Here are the records. Write out exactly the lines between the one holding "### An asset as a token" and the one holding "### An asset as a versioned document", inclusive.

******************************

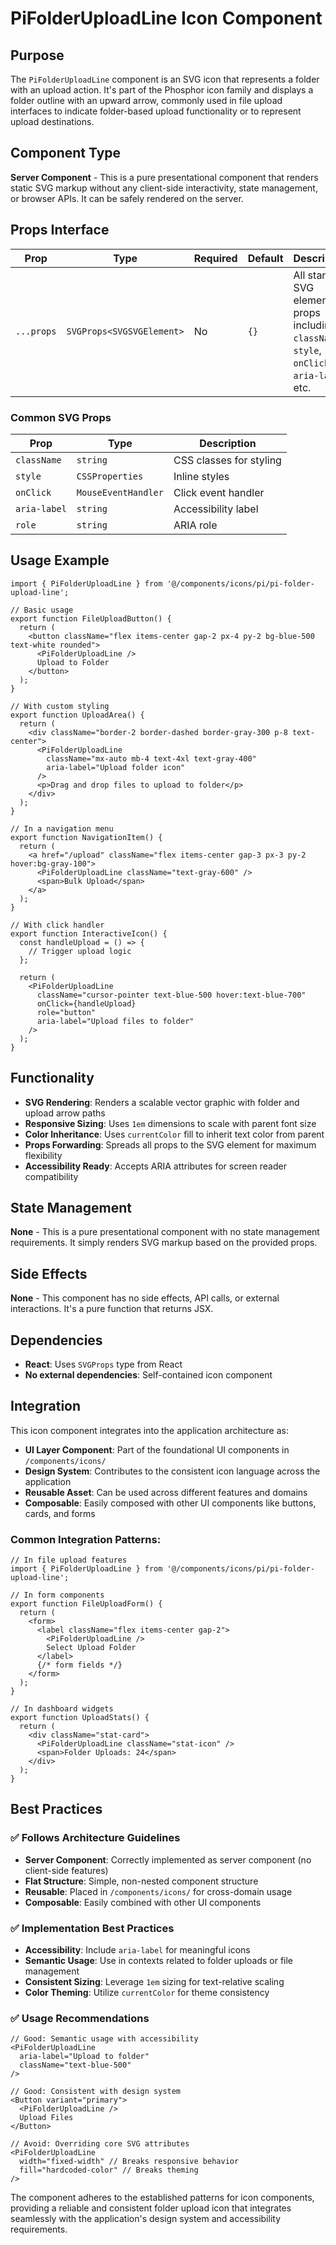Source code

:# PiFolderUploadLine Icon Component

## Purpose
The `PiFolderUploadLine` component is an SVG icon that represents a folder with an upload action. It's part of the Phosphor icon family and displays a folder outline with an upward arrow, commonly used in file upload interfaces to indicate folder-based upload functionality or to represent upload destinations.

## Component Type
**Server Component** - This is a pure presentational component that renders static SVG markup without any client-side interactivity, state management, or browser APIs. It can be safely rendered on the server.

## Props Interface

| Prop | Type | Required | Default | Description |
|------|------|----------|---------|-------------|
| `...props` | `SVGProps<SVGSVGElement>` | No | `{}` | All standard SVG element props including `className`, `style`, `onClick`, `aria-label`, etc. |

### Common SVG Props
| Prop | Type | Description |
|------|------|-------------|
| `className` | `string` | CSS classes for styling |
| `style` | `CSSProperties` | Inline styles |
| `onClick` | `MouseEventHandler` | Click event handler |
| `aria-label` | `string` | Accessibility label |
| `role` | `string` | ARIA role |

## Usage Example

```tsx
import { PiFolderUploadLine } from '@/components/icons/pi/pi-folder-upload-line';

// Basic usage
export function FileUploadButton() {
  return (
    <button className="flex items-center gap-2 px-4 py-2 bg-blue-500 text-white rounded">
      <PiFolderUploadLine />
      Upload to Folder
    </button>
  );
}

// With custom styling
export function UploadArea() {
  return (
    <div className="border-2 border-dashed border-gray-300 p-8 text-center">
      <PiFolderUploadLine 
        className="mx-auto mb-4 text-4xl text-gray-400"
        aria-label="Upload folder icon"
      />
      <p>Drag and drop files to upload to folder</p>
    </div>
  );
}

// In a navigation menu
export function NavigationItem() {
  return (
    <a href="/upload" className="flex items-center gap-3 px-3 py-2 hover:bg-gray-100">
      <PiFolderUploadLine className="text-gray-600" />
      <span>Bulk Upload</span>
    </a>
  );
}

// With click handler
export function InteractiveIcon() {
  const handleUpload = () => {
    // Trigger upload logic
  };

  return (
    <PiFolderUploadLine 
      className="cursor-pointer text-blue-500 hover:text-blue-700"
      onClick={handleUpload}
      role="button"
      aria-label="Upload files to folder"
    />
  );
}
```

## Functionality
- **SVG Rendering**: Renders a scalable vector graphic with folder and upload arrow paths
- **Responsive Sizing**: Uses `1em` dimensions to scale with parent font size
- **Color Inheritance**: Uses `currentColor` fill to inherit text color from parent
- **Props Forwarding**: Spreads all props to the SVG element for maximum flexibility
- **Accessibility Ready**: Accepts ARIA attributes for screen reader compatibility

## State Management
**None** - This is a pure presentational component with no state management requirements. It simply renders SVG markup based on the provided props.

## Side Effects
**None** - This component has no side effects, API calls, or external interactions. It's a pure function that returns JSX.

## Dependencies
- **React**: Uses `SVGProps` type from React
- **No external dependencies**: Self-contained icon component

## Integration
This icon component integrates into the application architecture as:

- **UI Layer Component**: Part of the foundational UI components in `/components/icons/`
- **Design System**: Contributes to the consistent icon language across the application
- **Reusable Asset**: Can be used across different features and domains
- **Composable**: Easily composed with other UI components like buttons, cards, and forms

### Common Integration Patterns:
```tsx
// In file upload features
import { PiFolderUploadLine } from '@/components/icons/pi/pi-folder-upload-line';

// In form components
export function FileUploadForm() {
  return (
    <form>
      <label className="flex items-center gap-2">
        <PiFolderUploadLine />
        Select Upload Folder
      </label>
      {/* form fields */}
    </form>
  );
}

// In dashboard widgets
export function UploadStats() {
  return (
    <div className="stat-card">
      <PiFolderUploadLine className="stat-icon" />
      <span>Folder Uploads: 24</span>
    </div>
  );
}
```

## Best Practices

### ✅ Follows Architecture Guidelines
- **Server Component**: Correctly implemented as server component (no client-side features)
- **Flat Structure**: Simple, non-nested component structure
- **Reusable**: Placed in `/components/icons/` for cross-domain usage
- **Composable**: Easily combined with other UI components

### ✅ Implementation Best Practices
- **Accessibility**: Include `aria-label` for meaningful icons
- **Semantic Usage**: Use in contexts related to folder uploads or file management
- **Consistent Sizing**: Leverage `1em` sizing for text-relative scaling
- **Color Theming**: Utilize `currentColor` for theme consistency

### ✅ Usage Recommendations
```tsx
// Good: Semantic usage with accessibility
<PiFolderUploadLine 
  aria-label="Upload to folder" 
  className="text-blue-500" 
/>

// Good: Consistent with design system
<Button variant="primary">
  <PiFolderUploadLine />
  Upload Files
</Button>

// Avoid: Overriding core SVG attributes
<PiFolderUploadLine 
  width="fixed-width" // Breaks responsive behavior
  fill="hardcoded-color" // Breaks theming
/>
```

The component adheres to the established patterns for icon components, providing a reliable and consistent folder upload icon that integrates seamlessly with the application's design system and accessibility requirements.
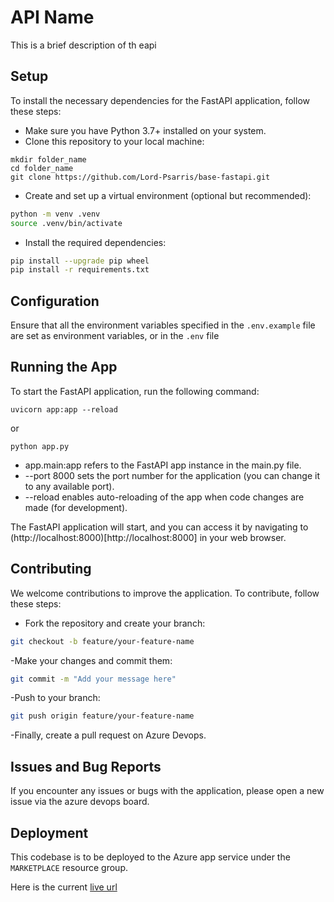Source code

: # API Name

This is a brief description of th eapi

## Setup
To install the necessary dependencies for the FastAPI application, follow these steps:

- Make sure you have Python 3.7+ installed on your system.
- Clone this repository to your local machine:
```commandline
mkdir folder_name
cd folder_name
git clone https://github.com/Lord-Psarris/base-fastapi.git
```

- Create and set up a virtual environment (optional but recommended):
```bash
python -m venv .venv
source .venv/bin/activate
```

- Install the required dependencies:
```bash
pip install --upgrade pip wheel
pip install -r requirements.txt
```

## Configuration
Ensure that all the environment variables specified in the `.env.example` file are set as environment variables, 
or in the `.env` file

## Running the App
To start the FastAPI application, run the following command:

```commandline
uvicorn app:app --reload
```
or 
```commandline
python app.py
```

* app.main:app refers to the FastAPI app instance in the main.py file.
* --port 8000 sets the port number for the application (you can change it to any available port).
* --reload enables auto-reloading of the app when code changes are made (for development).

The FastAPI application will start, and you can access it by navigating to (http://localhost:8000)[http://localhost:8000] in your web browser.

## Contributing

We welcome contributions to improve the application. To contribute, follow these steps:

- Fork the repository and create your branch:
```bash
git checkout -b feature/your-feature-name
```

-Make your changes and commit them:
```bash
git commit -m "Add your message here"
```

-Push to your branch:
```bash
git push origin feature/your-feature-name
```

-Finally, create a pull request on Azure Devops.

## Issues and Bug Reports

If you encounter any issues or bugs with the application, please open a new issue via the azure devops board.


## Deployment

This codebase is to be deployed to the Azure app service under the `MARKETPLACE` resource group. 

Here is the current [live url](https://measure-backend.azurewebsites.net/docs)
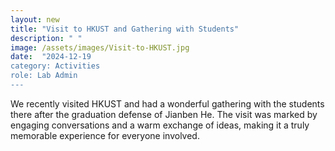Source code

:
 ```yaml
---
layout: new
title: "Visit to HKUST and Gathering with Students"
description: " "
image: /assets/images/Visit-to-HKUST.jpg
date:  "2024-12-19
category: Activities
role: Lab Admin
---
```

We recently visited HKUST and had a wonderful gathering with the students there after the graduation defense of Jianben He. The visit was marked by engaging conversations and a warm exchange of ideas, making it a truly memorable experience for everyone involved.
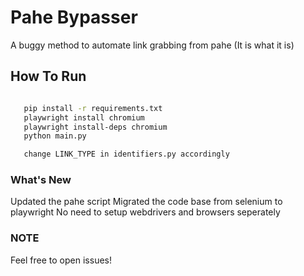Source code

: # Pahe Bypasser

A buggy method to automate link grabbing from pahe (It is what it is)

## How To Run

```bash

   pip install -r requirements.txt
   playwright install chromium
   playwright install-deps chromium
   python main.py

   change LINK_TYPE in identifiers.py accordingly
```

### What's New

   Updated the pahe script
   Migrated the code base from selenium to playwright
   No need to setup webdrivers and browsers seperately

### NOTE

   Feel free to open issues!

******************************

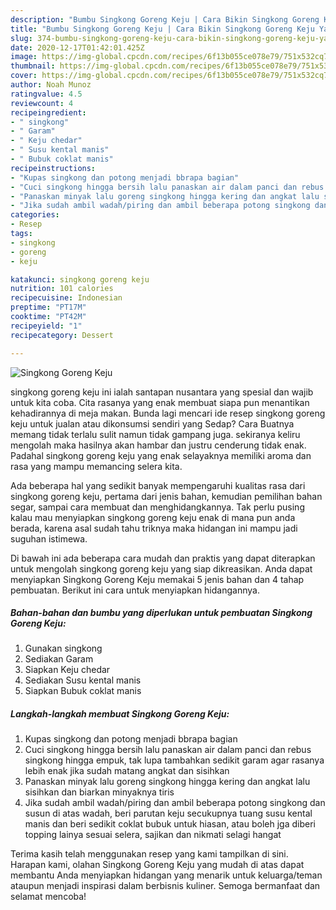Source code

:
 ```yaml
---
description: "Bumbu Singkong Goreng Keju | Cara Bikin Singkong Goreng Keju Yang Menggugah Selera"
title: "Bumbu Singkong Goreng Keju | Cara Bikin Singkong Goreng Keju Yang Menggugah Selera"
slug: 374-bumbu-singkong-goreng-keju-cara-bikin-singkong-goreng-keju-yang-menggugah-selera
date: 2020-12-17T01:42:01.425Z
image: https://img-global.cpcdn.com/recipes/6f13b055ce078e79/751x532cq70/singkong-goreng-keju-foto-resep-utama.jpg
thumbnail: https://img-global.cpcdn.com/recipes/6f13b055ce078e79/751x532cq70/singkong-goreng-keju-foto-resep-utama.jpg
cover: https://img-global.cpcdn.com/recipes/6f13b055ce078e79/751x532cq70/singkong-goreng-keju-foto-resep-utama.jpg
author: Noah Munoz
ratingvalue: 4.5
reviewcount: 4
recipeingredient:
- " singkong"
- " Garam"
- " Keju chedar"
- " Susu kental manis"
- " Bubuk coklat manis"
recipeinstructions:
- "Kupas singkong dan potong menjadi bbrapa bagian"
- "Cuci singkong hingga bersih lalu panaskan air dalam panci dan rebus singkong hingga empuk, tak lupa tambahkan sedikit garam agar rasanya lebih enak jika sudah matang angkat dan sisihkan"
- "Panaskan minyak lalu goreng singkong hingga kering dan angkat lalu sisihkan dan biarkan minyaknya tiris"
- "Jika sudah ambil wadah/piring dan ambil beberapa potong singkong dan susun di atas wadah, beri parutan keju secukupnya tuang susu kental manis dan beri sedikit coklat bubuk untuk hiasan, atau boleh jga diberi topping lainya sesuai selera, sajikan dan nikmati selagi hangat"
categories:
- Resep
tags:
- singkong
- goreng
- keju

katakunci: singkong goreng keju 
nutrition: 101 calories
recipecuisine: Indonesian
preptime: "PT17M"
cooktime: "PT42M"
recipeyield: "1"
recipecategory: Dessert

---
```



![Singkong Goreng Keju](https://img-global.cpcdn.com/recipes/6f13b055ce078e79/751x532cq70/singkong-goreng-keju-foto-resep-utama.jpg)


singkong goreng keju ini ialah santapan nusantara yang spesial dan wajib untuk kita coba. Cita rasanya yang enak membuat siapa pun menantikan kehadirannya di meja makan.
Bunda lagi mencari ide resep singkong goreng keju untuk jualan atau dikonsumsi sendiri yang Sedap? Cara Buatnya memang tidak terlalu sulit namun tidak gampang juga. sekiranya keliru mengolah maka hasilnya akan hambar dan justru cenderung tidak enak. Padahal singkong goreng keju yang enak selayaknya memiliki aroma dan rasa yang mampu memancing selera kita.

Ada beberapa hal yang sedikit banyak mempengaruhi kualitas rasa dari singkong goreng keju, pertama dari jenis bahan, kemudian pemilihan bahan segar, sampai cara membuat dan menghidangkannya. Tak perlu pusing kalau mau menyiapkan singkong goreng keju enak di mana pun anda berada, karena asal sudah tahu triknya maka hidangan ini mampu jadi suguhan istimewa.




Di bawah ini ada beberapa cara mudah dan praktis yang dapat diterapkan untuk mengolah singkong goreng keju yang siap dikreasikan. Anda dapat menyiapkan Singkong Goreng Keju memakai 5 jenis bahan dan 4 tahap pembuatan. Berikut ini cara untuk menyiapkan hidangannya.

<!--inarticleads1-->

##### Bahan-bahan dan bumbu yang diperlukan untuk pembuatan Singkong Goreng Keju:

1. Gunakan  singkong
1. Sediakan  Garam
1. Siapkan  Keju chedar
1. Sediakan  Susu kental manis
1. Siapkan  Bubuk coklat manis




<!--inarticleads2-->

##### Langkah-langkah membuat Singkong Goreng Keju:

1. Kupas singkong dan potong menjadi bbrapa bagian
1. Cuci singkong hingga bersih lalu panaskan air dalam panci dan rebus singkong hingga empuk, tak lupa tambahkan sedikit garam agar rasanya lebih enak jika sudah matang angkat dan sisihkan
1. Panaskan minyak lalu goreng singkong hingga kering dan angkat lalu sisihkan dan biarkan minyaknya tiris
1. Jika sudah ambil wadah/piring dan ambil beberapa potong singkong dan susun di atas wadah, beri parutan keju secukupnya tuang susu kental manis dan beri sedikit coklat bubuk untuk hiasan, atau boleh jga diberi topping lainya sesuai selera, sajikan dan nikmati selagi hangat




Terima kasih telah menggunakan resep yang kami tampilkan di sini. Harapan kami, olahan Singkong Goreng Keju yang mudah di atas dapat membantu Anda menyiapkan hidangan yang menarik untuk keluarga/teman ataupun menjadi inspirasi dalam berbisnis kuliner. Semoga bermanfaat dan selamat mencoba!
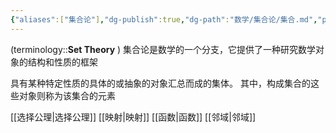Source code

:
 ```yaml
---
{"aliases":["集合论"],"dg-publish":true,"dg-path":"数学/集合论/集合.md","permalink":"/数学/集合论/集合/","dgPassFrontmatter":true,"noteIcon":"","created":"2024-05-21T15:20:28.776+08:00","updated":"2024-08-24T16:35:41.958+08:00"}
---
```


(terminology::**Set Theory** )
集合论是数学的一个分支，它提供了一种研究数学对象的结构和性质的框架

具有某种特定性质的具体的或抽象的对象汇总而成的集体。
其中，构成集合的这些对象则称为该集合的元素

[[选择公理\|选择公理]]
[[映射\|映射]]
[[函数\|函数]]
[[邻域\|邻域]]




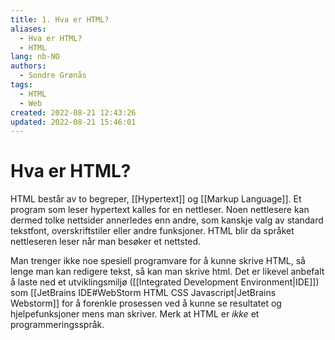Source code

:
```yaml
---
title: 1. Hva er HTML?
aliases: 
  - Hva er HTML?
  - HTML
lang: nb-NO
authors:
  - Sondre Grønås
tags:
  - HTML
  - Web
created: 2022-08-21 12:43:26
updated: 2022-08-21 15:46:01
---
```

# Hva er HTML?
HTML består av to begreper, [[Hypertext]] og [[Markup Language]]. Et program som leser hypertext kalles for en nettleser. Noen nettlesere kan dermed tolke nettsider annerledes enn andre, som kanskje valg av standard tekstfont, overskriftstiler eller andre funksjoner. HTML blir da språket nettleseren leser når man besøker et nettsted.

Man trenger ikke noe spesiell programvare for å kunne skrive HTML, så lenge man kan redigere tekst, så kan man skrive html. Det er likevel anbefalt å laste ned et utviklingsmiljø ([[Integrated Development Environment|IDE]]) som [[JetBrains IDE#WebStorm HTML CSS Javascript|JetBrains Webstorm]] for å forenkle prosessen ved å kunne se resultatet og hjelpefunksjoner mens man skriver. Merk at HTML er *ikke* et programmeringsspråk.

******************************

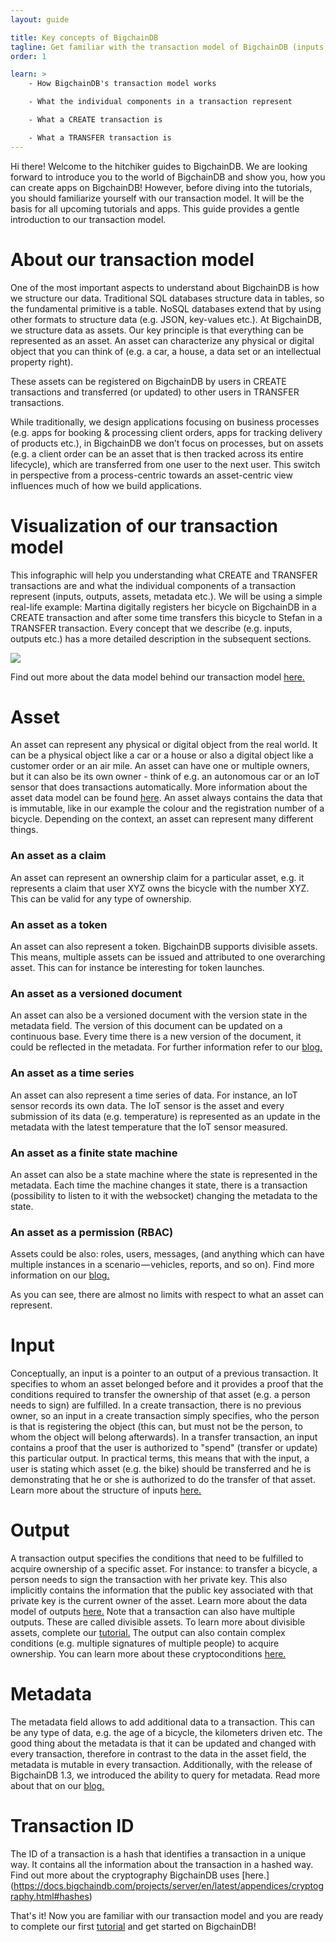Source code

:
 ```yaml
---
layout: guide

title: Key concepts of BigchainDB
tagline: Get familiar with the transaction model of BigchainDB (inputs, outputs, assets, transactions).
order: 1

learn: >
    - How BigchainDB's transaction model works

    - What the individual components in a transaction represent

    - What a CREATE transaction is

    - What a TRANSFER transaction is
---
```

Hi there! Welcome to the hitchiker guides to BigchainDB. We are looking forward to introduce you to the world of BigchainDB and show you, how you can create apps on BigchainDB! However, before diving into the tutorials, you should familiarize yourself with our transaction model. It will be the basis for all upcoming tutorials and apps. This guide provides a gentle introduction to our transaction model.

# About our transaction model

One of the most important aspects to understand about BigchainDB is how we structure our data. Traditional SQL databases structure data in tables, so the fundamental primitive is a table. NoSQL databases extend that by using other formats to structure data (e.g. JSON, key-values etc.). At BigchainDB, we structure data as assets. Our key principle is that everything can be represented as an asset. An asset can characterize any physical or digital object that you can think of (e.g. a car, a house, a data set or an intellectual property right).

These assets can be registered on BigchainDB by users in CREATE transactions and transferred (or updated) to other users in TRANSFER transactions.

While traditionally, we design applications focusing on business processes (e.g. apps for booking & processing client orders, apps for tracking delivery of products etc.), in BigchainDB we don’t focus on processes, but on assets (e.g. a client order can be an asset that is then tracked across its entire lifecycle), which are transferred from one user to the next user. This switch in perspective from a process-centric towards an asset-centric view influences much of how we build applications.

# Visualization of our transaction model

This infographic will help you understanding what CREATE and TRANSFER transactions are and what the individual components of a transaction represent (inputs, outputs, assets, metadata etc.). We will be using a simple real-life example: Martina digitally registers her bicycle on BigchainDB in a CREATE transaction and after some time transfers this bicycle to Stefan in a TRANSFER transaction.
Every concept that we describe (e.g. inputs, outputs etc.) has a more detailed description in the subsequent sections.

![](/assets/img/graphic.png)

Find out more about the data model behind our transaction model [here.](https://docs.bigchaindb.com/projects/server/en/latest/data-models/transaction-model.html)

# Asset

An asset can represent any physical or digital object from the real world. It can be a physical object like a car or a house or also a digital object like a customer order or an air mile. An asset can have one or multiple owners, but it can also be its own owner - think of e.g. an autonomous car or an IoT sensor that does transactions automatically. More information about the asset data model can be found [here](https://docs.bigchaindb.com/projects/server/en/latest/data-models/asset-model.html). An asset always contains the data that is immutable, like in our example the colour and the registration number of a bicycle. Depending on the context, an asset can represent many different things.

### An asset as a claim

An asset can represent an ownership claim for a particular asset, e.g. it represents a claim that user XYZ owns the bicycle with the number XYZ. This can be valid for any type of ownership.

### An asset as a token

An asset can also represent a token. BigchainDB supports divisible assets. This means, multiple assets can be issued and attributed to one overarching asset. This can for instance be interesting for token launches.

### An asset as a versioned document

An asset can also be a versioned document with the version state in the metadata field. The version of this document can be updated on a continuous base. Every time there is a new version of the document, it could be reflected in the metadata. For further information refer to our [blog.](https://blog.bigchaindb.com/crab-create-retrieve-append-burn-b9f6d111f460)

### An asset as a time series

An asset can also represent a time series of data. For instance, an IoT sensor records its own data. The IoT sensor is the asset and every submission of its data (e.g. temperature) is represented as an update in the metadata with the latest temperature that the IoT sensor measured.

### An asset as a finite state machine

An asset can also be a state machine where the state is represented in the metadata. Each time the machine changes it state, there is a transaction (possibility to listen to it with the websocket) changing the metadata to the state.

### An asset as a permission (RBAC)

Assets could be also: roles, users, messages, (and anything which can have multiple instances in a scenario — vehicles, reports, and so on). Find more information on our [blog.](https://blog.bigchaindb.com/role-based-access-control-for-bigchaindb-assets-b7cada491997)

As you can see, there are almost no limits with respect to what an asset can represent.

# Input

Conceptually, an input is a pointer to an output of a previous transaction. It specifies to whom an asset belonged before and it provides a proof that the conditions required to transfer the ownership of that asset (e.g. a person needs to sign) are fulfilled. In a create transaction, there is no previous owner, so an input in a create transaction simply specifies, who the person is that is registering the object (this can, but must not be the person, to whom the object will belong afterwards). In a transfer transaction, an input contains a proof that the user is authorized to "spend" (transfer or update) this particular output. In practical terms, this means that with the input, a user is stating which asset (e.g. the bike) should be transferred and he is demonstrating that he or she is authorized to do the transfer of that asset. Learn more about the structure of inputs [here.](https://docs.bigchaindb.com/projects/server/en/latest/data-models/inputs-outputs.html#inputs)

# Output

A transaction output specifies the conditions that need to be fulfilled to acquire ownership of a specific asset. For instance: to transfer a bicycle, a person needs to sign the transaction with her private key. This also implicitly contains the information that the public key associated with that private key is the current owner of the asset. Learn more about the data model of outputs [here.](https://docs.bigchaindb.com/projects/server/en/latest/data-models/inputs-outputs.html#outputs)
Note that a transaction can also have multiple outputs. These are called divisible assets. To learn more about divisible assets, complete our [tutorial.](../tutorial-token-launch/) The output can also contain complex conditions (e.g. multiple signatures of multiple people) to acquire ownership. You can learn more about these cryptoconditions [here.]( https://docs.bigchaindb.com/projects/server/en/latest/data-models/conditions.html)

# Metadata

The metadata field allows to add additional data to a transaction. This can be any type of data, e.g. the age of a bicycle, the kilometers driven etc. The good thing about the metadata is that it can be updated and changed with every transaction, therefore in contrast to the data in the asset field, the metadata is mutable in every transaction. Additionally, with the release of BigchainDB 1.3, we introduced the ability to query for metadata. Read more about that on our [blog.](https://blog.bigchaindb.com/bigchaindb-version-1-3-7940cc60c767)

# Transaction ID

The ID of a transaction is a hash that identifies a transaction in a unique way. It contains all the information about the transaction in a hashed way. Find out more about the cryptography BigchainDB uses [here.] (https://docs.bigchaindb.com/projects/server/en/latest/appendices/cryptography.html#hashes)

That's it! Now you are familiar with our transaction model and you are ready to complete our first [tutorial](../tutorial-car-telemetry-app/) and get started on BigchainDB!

******************************

→ TASK OUTPUT
### An asset as a token

An asset can also represent a token. BigchainDB supports divisible assets. This means, multiple assets can be issued and attributed to one overarching asset. This can for instance be interesting for token launches.

### An asset as a versioned document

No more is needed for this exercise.